A knight wants to kill (event $K$) a dragon. There are two ways to do this: by fighting (event $F$) the dragon or by outwitting ($O$) it. The choice of the way ($F$ or $O$) is random, and in each case the outcome ($K$ or not $K$) is also random. For the probability of killing there is a simple, intuitive formula:

$P(K)=P(K|F)P(F)+P(K|O)P(O)$.

Its derivation is straightforward from the definition of conditional probability: since $F$ and $O$ cover the whole sample space and are disjoint, we have by additivity of probability

$P(K)=P(K\cap(F\cup O))=P(K\cap F)+P(K\cap O)=\frac{P(K\cap F)}{P(F)}P(F)+\frac{P(K\cap O)}{P(O)}P(O)$

$=P(K|F)P(F)+P(K|O)P(O)$.

This is easy to generalize to the case of many conditioning events. Suppose $A_1,...,A_n$ are mutually exclusive (that is, disjoint) and collectively exhaustive (that is, cover the whole sample space). Then for any event $B$ one has

$P(B)=P(B|A_1)P(A_1)+...+P(B|A_n)p(A_n)$.

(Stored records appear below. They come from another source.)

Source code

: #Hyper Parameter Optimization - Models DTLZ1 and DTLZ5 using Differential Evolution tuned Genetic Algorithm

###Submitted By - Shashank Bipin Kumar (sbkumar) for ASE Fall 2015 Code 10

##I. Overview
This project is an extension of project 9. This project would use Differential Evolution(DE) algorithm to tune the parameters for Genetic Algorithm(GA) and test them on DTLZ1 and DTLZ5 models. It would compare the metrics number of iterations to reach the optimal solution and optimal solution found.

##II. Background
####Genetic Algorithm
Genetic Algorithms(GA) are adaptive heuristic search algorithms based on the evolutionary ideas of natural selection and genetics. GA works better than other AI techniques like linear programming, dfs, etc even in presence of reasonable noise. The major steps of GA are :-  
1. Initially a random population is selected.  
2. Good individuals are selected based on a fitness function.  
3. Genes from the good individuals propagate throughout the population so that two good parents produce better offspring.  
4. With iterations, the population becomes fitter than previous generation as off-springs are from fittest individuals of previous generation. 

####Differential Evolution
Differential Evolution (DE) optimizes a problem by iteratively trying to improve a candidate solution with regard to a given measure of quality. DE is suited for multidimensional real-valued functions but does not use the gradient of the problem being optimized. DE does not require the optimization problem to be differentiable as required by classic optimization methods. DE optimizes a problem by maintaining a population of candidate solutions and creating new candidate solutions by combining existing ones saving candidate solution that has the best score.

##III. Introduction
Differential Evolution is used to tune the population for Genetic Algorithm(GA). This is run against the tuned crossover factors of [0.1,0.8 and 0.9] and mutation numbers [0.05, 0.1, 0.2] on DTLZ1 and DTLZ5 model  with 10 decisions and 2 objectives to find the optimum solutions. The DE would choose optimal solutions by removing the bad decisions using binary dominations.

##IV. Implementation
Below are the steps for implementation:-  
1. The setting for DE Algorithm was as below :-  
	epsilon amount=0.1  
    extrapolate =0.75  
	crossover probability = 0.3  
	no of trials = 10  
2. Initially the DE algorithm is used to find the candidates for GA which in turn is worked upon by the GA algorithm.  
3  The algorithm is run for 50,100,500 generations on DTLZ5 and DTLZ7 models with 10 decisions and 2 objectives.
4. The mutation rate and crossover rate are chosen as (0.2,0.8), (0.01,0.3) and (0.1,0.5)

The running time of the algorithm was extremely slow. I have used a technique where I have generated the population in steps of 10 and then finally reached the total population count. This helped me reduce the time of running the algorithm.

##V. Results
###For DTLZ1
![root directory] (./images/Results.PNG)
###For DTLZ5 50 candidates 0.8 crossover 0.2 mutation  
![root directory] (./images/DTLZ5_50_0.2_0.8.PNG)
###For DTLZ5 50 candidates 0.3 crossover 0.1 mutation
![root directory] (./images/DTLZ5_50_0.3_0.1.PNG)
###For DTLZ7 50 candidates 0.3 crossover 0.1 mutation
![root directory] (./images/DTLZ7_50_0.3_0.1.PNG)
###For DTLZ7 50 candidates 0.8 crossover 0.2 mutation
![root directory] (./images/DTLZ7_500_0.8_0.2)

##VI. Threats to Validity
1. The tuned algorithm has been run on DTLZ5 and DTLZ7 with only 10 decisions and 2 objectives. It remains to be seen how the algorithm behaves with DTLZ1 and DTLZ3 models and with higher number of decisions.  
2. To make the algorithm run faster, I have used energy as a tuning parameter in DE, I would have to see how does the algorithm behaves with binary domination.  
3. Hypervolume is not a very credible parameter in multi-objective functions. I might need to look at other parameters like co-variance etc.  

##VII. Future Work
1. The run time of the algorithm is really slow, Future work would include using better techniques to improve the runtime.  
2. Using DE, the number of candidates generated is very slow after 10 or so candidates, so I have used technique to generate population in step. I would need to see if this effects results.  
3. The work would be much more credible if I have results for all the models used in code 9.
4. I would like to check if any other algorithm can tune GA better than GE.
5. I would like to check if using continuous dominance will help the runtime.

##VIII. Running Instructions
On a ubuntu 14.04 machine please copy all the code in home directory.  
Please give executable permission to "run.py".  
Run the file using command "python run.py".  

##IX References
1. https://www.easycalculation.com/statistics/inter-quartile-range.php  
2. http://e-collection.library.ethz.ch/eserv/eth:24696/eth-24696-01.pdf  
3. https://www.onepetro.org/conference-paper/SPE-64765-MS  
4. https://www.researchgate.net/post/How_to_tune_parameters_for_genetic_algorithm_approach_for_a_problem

This equation is call the law of total probability.

## Application to a sum of continuous and discrete random variables

Let $X,Y$ be independent random variables. Suppose that $X$ is continuous, with a distribution function $F_X$, and suppose $Y$ is discrete, with values $y_1,...,y_n$. Then for the distribution function of the sum $F_{X+Y}$ we have

$F_{X+Y}(t)=P(X+Y\le t)=\sum_{j=1}^nP(X+Y\le t|Y=y_j)P(Y=y_j)$

(by independence conditioning on $Y=y_j$ can be omitted)

$=\sum_{j=1}^nP(X\le t-y_j)P(Y=y_j)=\sum_{j=1}^nF_X(t-y_j)P(Y=y_j)$.

Compare this to the much more complex derivation in case of two continuous variables.